Now let us look at the set $\mathbb{Z}$ as a subset of the reals. What you do now is get a paper, draw the number line and draw some dots on there to represent the integers. Can you see why you are able to draw a ball around an integer that does not contain any other integer?
Having understood this, looks at the following definition below:
$\textbf{Definition:}$ Let $E \subset X$ a metric space. We say that $p$ is a limit point of $E$ if for all $\epsilon > 0$, $B_{\epsilon} (p)$ contains a point of $E$ different from $p$.
$\textbf{The negation:} $ A point $p$ is not a limit point of $E$ if there exists some $\epsilon > 0$ such that $B_{\epsilon} (p)$ contains no point of $E$ different from $p$.
From the negation above, can you see now why every point of $\mathbb{Z}$ satisfies the negation? You already know that you are able to draw a ball around an integer that does not contain any other integer.
Best Answer
This is wrong. All you know about $p$ is that it has points of $E$ arbitrarily close to it. Each $N_k(p)$ will contain a point of $E$, but it doesn't have to contain "many" of them or to be filled with them completely. Points of $N_k(p)$ other than $p$ may well not have a sequence of $E$-points converging on them. Perhaps the only presence of $E$ inside a small neighborhood around $p$ is just a sequence of points converging on $p$, but not on any other point there.
OK. General advice. Try to think geometrically, with pictures. Especially with metric spaces, you should always imagine little open balls of radius $\epsilon$ or whatever around some point. "Open set" means every point comes with a little ball around it that's entirely in the set, too. So you should always imagine that ball and put it to use. "Closed set" means every point NOT in it comes with a little ball around it that's also DISJOINT from the set. Or alternatively "closed set" means that every point arbitrarily close to us must be part of us.
Try to see if you understand why what's being claimed is true geometrically. $E'$ is the set of limit points, and we want it to be closed. Means that we ought to be able to prove: if $x \notin E'$, there's a little ball around $x$ that's also entirely not in $E'$, i.e. contains no limit points of $E$. How do we find the little ball?
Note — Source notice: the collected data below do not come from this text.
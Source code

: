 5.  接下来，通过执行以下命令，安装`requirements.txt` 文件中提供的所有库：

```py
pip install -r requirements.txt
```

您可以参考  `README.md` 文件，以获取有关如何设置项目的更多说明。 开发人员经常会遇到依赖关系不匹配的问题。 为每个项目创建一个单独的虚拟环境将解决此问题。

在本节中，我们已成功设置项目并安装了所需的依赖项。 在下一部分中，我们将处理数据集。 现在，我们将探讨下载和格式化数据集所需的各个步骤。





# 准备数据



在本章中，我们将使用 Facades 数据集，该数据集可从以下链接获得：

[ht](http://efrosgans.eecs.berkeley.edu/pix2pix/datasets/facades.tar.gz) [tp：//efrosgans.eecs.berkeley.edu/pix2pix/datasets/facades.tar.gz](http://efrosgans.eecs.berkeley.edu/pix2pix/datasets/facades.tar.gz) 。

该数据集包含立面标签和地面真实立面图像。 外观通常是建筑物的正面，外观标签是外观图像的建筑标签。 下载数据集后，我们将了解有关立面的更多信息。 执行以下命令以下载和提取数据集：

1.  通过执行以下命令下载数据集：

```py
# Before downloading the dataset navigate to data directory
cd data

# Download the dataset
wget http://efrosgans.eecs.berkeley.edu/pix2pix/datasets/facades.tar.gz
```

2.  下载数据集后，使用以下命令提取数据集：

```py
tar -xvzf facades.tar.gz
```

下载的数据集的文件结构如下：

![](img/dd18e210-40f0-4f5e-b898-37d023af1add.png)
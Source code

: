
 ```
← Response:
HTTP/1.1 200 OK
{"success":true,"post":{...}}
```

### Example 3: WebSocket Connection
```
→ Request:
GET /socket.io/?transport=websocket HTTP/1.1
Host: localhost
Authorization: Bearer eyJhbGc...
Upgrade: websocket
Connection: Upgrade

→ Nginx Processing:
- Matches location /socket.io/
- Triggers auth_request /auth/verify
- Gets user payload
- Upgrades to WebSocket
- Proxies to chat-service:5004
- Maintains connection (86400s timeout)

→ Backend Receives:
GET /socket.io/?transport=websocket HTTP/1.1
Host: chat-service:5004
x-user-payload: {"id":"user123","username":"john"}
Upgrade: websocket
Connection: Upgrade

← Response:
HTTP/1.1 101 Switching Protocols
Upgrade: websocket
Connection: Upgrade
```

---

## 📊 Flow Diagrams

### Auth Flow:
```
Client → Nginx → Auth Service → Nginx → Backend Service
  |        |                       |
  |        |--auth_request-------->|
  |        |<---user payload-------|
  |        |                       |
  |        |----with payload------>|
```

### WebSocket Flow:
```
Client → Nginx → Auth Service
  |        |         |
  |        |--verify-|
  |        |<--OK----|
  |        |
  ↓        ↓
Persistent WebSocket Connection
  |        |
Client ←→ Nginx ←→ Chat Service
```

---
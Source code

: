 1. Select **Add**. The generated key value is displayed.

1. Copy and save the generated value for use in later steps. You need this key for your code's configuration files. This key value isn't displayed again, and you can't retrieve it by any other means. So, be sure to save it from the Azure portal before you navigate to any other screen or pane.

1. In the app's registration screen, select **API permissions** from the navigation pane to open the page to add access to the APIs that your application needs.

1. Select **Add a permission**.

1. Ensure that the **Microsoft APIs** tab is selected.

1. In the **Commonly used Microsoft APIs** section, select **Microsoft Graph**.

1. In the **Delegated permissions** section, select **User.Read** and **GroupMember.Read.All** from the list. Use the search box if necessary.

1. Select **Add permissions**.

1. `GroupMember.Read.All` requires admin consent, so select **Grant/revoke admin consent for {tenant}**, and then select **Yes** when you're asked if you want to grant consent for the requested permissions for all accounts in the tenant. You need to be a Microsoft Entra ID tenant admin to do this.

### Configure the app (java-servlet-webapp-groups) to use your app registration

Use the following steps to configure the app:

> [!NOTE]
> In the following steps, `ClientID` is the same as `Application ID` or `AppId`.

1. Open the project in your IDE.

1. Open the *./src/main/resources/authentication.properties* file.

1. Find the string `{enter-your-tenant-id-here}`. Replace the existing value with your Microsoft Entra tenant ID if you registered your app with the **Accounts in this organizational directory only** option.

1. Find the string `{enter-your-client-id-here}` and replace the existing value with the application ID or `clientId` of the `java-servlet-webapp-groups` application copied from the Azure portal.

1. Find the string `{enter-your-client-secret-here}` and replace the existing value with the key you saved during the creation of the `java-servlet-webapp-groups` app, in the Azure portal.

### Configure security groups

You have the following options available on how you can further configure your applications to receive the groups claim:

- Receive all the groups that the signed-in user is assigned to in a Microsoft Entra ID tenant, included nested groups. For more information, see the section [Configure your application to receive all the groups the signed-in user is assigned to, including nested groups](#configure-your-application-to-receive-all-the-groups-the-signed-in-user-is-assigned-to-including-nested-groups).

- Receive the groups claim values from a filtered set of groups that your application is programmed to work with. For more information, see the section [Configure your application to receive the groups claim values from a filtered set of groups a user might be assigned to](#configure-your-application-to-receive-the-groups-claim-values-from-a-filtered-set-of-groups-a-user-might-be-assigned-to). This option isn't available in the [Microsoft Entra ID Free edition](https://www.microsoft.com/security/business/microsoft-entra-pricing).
Clearly we need to understand exactly what it means to not be a limit point of $E$.
$x$ is a limit point of $E$ if any ball around $x$ contains a point from $E$ (apart from $x$ itself - I won't bother to repeat this condition every time).
Now negate:
$x$ is not a limit point if there's some ball around $x$ that does not contain a point from $E$.
OK, so now that we understand that, we know that any $x \notin E'$ already comes with a handy open ball $B_\epsilon(x) $ around it that is $E$-free. That's what "not being a limit point" means! But what we need is at least on the face of it a little more: we need a ball around $x$ that is $E'$-free, meaning every $y$ in that ball has its own ball around it that is $E$-free.
Can it be the same ball?
If you don't see this, draw an $x$, a small (open!) disc around it that is completely $E$-free (apart from $x$ itself, possibly), see if you can prove (by drawing) that everything in the disc is $\notin E'$.
After you figure out what the picture looks like, translate to formalism.